You can also try Twitter Archive Eraser, but there’s no guarantee it’ll be able to delete your direct messages (as the app describes). There’s a free version you can try, but you’re limited to the past six months’ worth of content — not useful if you’re looking to nuke everything without paying for the privilege.
There’s always the manual way, which involves “leaving” every direct message (Twitter’s version of a deletion). It’s tedious, but it’ll keep you safe.
Is that it?
We detected what we believe to be a coordinated social engineering attack by people who successfully targeted some of our employees with access to internal systems and tools.
— Twitter Support (@TwitterSupport) July 16, 2020
Yep. In the case of this “hack,” which was really more a feat of social engineering and/or outright bribery than anything else, there was nothing more you could have done to secure your account. A great password? Two-factor authentication? They don’t do much good when someone gets superuser access to Twitter’s systems (or whatever ended up happening on a technical level this time around).

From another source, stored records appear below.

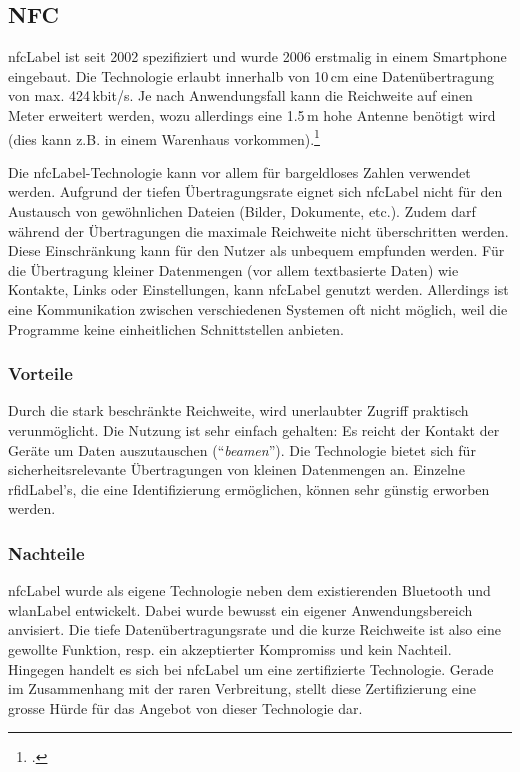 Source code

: \subsection{NFC}
\gls{nfcLabel} ist seit 2002 spezifiziert und wurde 2006 erstmalig in einem Smartphone eingebaut.
Die Technologie erlaubt innerhalb von 10\,cm eine Datenübertragung von max. 424\,kbit/s.
Je nach Anwendungsfall kann die Reichweite auf einen Meter erweitert werden, wozu allerdings eine 1.5\,m hohe Antenne benötigt wird (dies kann z.B. in einem Warenhaus vorkommen).\footcite{Near_Field_Communication_Wikipedia_2015-05-22}

Die \gls{nfcLabel}-Technologie kann vor allem für bargeldloses Zahlen verwendet werden.
Aufgrund der tiefen Übertragungsrate eignet sich \gls{nfcLabel} nicht für den Austausch von gewöhnlichen Dateien (Bilder, Dokumente, etc.).
Zudem darf während der Übertragungen die maximale Reichweite nicht überschritten werden.
Diese Einschränkung kann für den Nutzer als unbequem empfunden werden.
Für die Übertragung kleiner Datenmengen (vor allem textbasierte Daten) wie Kontakte, Links oder Einstellungen, kann \gls{nfcLabel} genutzt werden. Allerdings ist eine Kommunikation zwischen verschiedenen Systemen oft nicht möglich, weil die Programme keine einheitlichen Schnittstellen anbieten.

\subsubsection{Vorteile}
Durch die stark beschränkte Reichweite, wird unerlaubter Zugriff praktisch verunmöglicht.
Die Nutzung ist sehr einfach gehalten: Es reicht der Kontakt der Geräte um Daten auszutauschen ("`\textit{beamen}"').
Die Technologie bietet sich für sicherheitsrelevante Übertragungen von kleinen Datenmengen an.
Einzelne \gls{rfidLabel}'s, die eine Identifizierung ermöglichen, können sehr günstig erworben werden.

\subsubsection{Nachteile}
\gls{nfcLabel} wurde als eigene Technologie neben dem existierenden Bluetooth und \gls{wlanLabel} entwickelt.
Dabei wurde bewusst ein eigener Anwendungsbereich anvisiert.
Die tiefe Datenübertragungsrate und die kurze Reichweite ist also eine gewollte Funktion, resp. ein akzeptierter Kompromiss und kein Nachteil.
Hingegen handelt es sich bei \gls{nfcLabel} um eine zertifizierte Technologie.
Gerade im Zusammenhang mit der raren Verbreitung, stellt diese Zertifizierung eine grosse Hürde für das Angebot von dieser Technologie dar.




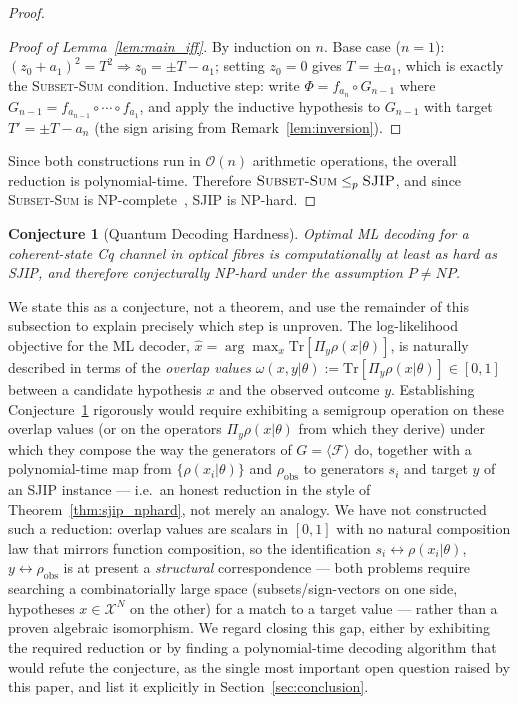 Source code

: \documentclass[journal,twocolumn]{IEEEtran}
\theoremstyle{definition}
\theoremstyle{plain}
\newtheorem{conjecture}[theorem]{Conjecture}
\newcommand{\Tr}{\mathrm{Tr}}
\begin{document}
\begin{proof}
\begin{proof}[Proof of Lemma~\ref{lem:main_iff}]
By induction on $n$.  Base case ($n=1$): $(z_0 + a_1)^2 = T^2
\Rightarrow z_0 = \pm T - a_1$; setting $z_0 = 0$ gives $T = \pm
a_1$, which is exactly the \textsc{Subset-Sum} condition. Inductive
step: write $\Phi = f_{a_n} \circ G_{n-1}$ where $G_{n-1} =
f_{a_{n-1}} \circ \cdots \circ f_{a_1}$, and apply the inductive
hypothesis to $G_{n-1}$ with target $T' = \pm T - a_n$ (the sign
arising from Remark~\ref{lem:inversion}).
\end{proof}

Since both constructions run in $\mathcal{O}(n)$ arithmetic
operations, the overall reduction is polynomial-time.  Therefore
$\textsc{Subset-Sum} \le_p \textsc{SJIP}$, and since
\textsc{Subset-Sum} is NP-complete~\cite{garey1979}, SJIP is NP-hard.
\end{proof}

\begin{conjecture}[Quantum Decoding Hardness]
\label{thm:decoding_hard}
Optimal ML decoding for a coherent-state Cq channel in optical
fibres is computationally at least as hard as SJIP, and therefore
conjecturally NP-hard under the assumption $P \ne NP$.
\end{conjecture}

We state this as a conjecture, not a theorem, and use the remainder
of this subsection to explain precisely which step is unproven. The
log-likelihood objective for the ML decoder, $\hat x = \arg\max_x
\Tr[\Pi_y \rho(x|\theta)]$, is naturally described in terms of the
\emph{overlap values} $\omega(x,y|\theta) := \Tr[\Pi_y \rho(x|\theta)]
\in [0,1]$ between a candidate hypothesis $x$ and the observed
outcome $y$. Establishing Conjecture~\ref{thm:decoding_hard}
rigorously would require exhibiting a semigroup operation on these
overlap values (or on the operators $\Pi_y\rho(x|\theta)$ from which
they derive) under which they compose the way the generators of
$G=\langle\mathcal F\rangle$ do, together with a polynomial-time map
from $\{\rho(x_i|\theta)\}$ and $\rho_{\mathrm{obs}}$ to generators
$s_i$ and target $y$ of an SJIP instance --- i.e.\ an honest
reduction in the style of Theorem~\ref{thm:sjip_nphard}, not merely
an analogy.  We have not constructed such a reduction: overlap
values are scalars in $[0,1]$ with no natural composition law that
mirrors function composition, so the identification $s_i
\leftrightarrow \rho(x_i|\theta)$, $y \leftrightarrow
\rho_{\mathrm{obs}}$ is at present a \emph{structural} correspondence
--- both problems require searching a combinatorially large space
(subsets/sign-vectors on one side, hypotheses $x\in\mathcal X^N$ on
the other) for a match to a target value --- rather than a proven
algebraic isomorphism. We regard closing this gap, either by
exhibiting the required reduction or by finding a polynomial-time
decoding algorithm that would refute the conjecture, as the single
most important open question raised by this paper, and list it
explicitly in Section~\ref{sec:conclusion}.
\end{document}
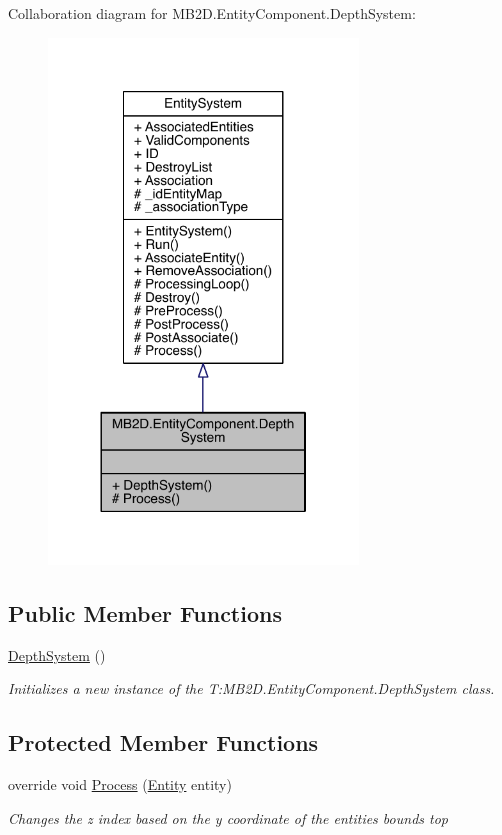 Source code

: Collaboration diagram for M\+B2\+D.\+Entity\+Component.\+Depth\+System\+:\nopagebreak
\begin{figure}[H]
\begin{center}
\leavevmode
\includegraphics[width=233pt]{class_m_b2_d_1_1_entity_component_1_1_depth_system__coll__graph}
\end{center}
\end{figure}
\subsection*{Public Member Functions}
\begin{DoxyCompactItemize}
\item 
\hyperlink{class_m_b2_d_1_1_entity_component_1_1_depth_system_a5a7f2fc4d65f99bb89624cbcd1d52d65}{Depth\+System} ()
\begin{DoxyCompactList}\small\item\em Initializes a new instance of the T\+:\+M\+B2\+D.\+Entity\+Component.\+Depth\+System class. \end{DoxyCompactList}\end{DoxyCompactItemize}
\subsection*{Protected Member Functions}
\begin{DoxyCompactItemize}
\item 
override void \hyperlink{class_m_b2_d_1_1_entity_component_1_1_depth_system_a738556bdf819c9c0d4082a323a502c58}{Process} (\hyperlink{class_m_b2_d_1_1_entity_component_1_1_entity}{Entity} entity)
\begin{DoxyCompactList}\small\item\em Changes the z index based on the y coordinate of the entities bounds top \end{DoxyCompactList}\end{DoxyCompactItemize}
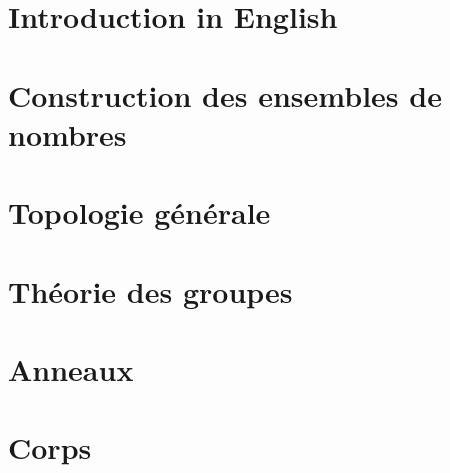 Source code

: \chapter*{Introduction in English}




            







\chapter{Construction des ensembles de nombres}


\chapter{Topologie générale}



\chapter{Théorie des groupes}



\chapter{Anneaux}


\chapter{Corps}






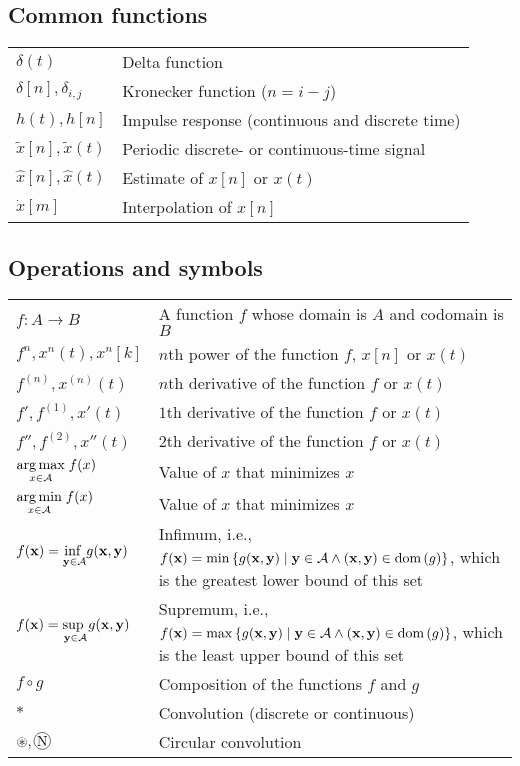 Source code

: \documentclass{article}
\newcommand*\circconv[1]{%
\tikz[baseline=(C.base)]\node[draw,circle,inner sep=0.5pt](C) {#1};\!
}
\newcommand{\dom}[1]{\ensuremath{\textnormal{dom}\left(#1\right)}} %
\begin{document}
\subsection{Common functions}
\begin{xltabular}{\textwidth}{XX}
    \(\delta(t)\) & Delta function\\
    \(\delta[n], \delta_{i,j}\) & Kronecker function (\(n = i-j\))\\
    \(h(t), h[n]\) & Impulse response (continuous and discrete time)\\
    \(\tilde{x}[n], \tilde{x}(t)\) & Periodic discrete- or continuous-time signal\\
    \(\hat{x}[n], \hat{x}(t)\) & Estimate of \(x[n]\) or \(x(t)\)\\
    \(\dot{x}[m]\) & Interpolation of \(x[n]\)\\
\end{xltabular}
\subsection{Operations and symbols}
\begin{xltabular}{\textwidth}{XX}
    \(f: A \rightarrow B\)& A function \(f\) whose domain is \(A\) and codomain is \(B\)\\
    \(f^{n}, x^{n}(t), x^{n}[k]\) & \(n\)th power of the function \(f\), \(x[n]\) or \(x(t)\)\\
    \(f^{\left( n \right)},  x^{(n)}(t)\) & \(n\)th derivative of the function \(f\) or \(x(t)\)\\
    \(f', f^{\left( 1 \right)}, x'(t)\) & \(1\)th derivative of the function \(f\) or \(x(t)\)\\
    \(f'', f^{\left( 2 \right)}, x''(t)\) & \(2\)th derivative of the function \(f\) or \(x(t)\)\\
    \(\argmax[x \in \mathcal{A}]{f(x)} \) & Value of \(x\) that minimizes \(x\)\\
    \( \argmin[x \in \mathcal{A}]{f(x)} \) & Value of \(x\) that minimizes \(x\)\\
    \(f(\mathbf{x}) = \underset{\mathbf{y} \in \mathcal{A}}{\textnormal{inf }} g(\mathbf{x},\mathbf{y})\) & Infimum, i.e., \(f(\mathbf{x}) = \min{\left\{ g(\mathbf{x}, \mathbf{y}) \mid \mathbf{y} \in \mathcal{A} \wedge \left( \mathbf{x}, \mathbf{y} \right) \in \dom{g} \right\}}\), which is the greatest lower bound of this set \cite{boydConvexOptimization2004}\\
    \(f(\mathbf{x}) = \underset{\mathbf{y} \in \mathcal{A}}{\textnormal{sup }} g(\mathbf{x},\mathbf{y})\) & Supremum, i.e., \(f(\mathbf{x}) = \max{\left\{ g(\mathbf{x}, \mathbf{y}) \mid \mathbf{y} \in \mathcal{A} \wedge \left( \mathbf{x}, \mathbf{y} \right) \in \dom{g} \right\}}\), which is the least upper bound of this set \cite{boydConvexOptimization2004}\\
    \(f \circ g\) & Composition of the functions \(f\) and \(g\)\\
    \(*\) & Convolution (discrete or continuous)\\
    \(\circledast, \circconv{N}\) & Circular convolution \cite{oppenheimDiscreteTimeSignalProcessing2009,dinizDigitalSignalProcessing2010}\\
\end{xltabular}
\end{document}
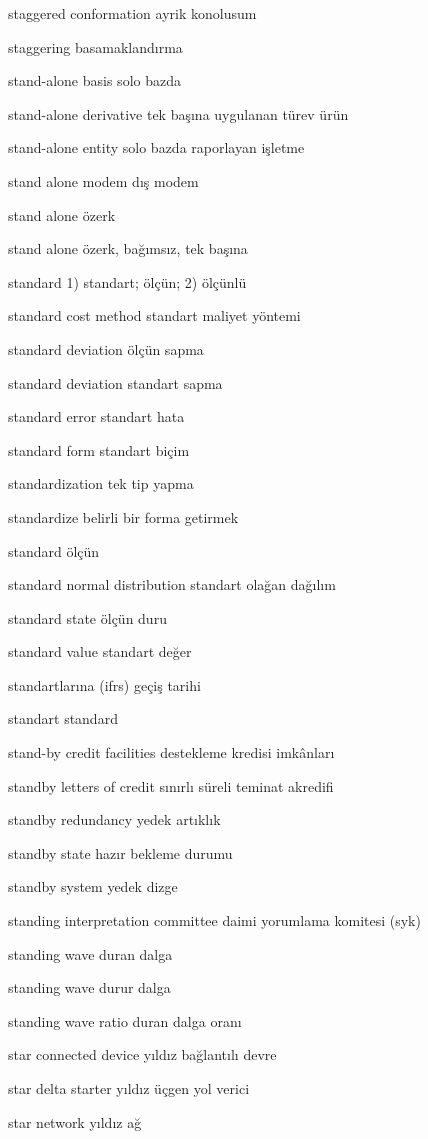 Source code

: \documentclass[12pt,fleqn]{article}\usepackage{../../common}
\begin{document}
staggered conformation ayrik konolusum

staggering basamaklandırma

stand-alone basis solo bazda

stand-alone derivative tek başına uygulanan türev ürün

stand-alone entity solo bazda raporlayan işletme

stand alone modem dış modem

stand alone özerk

stand alone özerk, bağımsız, tek başına

standard 1) standart; ölçün; 2) ölçünlü

standard cost method standart maliyet yöntemi

standard deviation ölçün sapma

standard deviation standart sapma

standard error standart hata

standard form standart biçim

standardization tek tip yapma

standardize belirli bir forma getirmek

standard ölçün

standard normal distribution standart olağan dağılım

standard state ölçün duru

standard value standart değer

standartlarına (ifrs) geçiş tarihi

standart standard

stand-by credit facilities destekleme kredisi imkânları

standby letters of credit sınırlı süreli teminat akredifi

standby redundancy yedek artıklık

standby state hazır bekleme durumu

standby system yedek dizge

standing interpretation committee daimi yorumlama komitesi (syk)

standing wave duran dalga

standing wave durur dalga

standing wave ratio duran dalga oranı

star connected device yıldız bağlantılı devre

star delta starter yıldız üçgen yol verici

star network yıldız ağ
\end{document}
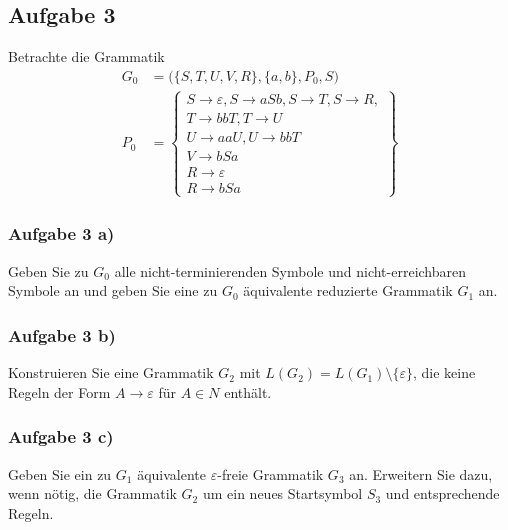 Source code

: \subsection{Aufgabe 3}
Betrachte die Grammatik
\begin{align*}
	G_0&=\Big(\lbrace S,T,U,V,R\rbrace,\lbrace a,b\rbrace,P_0,S\Big)\\
	P_0&=\left\lbrace
		\begin{array}{c}
			 S\to\varepsilon,S\to aSb,S\to T,S\to R,\\
			 T\to bbT, T\to U\\
			 U\to aa U,U\to bbT\\
			 V\to bSa\\
			 R\to\varepsilon\\
			 R\to bSa
		\end{array}\right\rbrace		
\end{align*}
	
\subsubsection{Aufgabe 3 a)}
Geben Sie zu $G_0$ alle nicht-terminierenden Symbole und nicht-erreichbaren Symbole an und geben Sie eine zu $G_0$ äquivalente reduzierte Grammatik $G_1$ an.

\begin{lösung}
\end{lösung}

\subsubsection{Aufgabe 3 b)}
Konstruieren Sie eine Grammatik $G_2$ mit $L(G_2)=L(G_1)\setminus\lbrace\varepsilon\rbrace$, die keine Regeln der Form $A\to\varepsilon$ für $A\in N$ enthält.

\begin{lösung}
\end{lösung}

\subsubsection{Aufgabe 3 c)}
Geben Sie ein zu $G_1$ äquivalente $\varepsilon$-freie Grammatik $G_3$ an.
Erweitern Sie dazu, wenn nötig, die Grammatik $G_2$ um ein neues Startsymbol $S_3$ und entsprechende Regeln.

\begin{lösung}
\end{lösung}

Do I suspect this situation will happen again at Twitter? Not really. There’s going to be a large review of administrative access at Twitter, which will surely include a reinvestment in hardware-based security tools that one would need to have physically present at a system in order to run any major operations on Twitter’s internal tools. Also, get ready for lots more auditing.
Would I love it if Twitter rolled out a similar security setup for users that required the presence of a physical device before you could do anything on your account? Sure, but again, this doesn’t much matter if the enemy comes from within. Protection from people trying to break into your account is one thing; it’s a lot harder to safeguard yourself when the king or queen of the castle is the one going after you.
That’s why I prefer my method. Rather than trying to prevent against attacks you can’t really mitigate, simply make your account so devoid of useful information that even someone breaking in won’t be able to do much with what they have.
This doesn’t help you out if someone breaks into your account and posts crap. All you can do is hope that your followers are smart enough to realise what’s from you and what isn’t.
That all said, Twitter shouldn’t get a free pass for this one given how severe this attack could have been. (It’s a wonder we’re not in World War III right now). However, you can rest easy knowing there’s really not much more you could have done to stop it. Only you can decide if this is the final straw, or you’re comfortable going back for more.